寂しいと認めるやいなやこれである。貪欲に、他人の体温を求めてしまっている。
自重を零している間に、迷いなく闇夜を進む男は建物と建物の間、さっきまでいた橋に輪をかけて人気が失せた暗い場所へと、このぼくを引きずり込む。そうして性急に、ぼくの背を堅い壁へと押し付けるのだ。
「――……、」
押し当てられた唇は柔らかかった。そしてぼくの視界を奪うべく、目蓋の上にぺたりと押し付けられた男の掌はやはり、仄かに暖かい。

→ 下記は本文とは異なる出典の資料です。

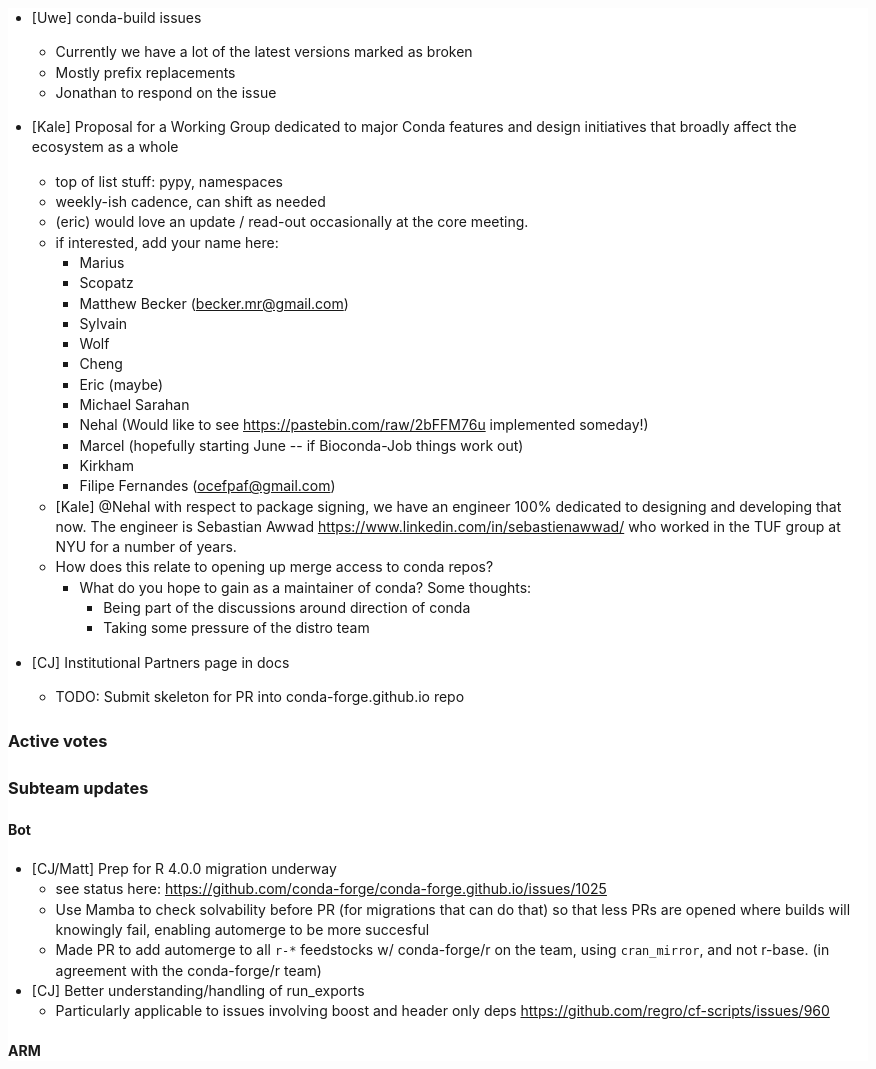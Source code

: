 * [Uwe] conda-build issues
    * Currently we have a lot of the latest versions marked as broken
    * Mostly prefix replacements
    * Jonathan to respond on the issue

* [Kale] Proposal for a Working Group dedicated to major Conda features and design initiatives that
  broadly affect the ecosystem as a whole
    * top of list stuff: pypy, namespaces
    * weekly-ish cadence, can shift as needed
    * (eric) would love an update / read-out occasionally at the core meeting.
    * if interested, add your name here:
        * Marius
        * Scopatz
        * Matthew Becker (becker.mr@gmail.com)
        * Sylvain
        * Wolf
        * Cheng
        * Eric (maybe)
        * Michael Sarahan
        * Nehal (Would like to see https://pastebin.com/raw/2bFFM76u implemented someday!)
        * Marcel (hopefully starting June -- if Bioconda-Job things work out)
        * Kirkham
        * Filipe Fernandes (ocefpaf@gmail.com)
    * [Kale] @Nehal with respect to package signing, we have an engineer 100% dedicated to designing and developing that now. The engineer is Sebastian Awwad https://www.linkedin.com/in/sebastienawwad/ who worked in the TUF group at NYU for a number of years.
    * How does this relate to opening up merge access to conda repos?
        * What do you hope to gain as a maintainer of conda? Some thoughts:
            * Being part of the discussions around direction of conda
            * Taking some pressure of the distro team
  
* [CJ] Institutional Partners page in docs
    * TODO: Submit skeleton for PR into conda-forge.github.io repo


### Active votes

### Subteam updates

#### Bot

* [CJ/Matt] Prep for R 4.0.0 migration underway
    * see status here: https://github.com/conda-forge/conda-forge.github.io/issues/1025
    * Use Mamba to check solvability before PR (for migrations that can do that) so that less PRs are opened where builds will knowingly fail, enabling automerge to be more succesful
    * Made PR to add automerge to all `r-*` feedstocks w/ conda-forge/r on the team, using `cran_mirror`, and not r-base. (in agreement with the conda-forge/r team)
* [CJ] Better understanding/handling of run_exports
    * Particularly applicable to issues involving boost and header only deps https://github.com/regro/cf-scripts/issues/960

#### ARM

「――名前はいらない。顔もいらない。わたしと貴様は、ただこの瞬間にまみえただけの全くの他人でいい。そういう人間と、寝てみたい。この月のない夜にしかできないことだ」
至近距離で、男が囁く。ぼくは白い掌の下できつく目を瞑りながら、か細いその声の一音たりとも聞き逃してはなるものかと、聴覚を研ぎ澄ませた。

「少年、少年よ。わたしと共に、つまらない背徳に溺れてしまおう。一期一会、寂しがりの、少年よ」

――結局のところ、あなただって寂しがっているのではないのか。
切実な声がむやみやたらに愛しくて、ぼくは広い背を抱き締めた。目を閉ざしたままに、ぼくは男とした経験がない、と告白をしてみれば、男は浮ついた笑い声と共に『天国を見せてやる』と嘯いた。やたらに、得意げな声である。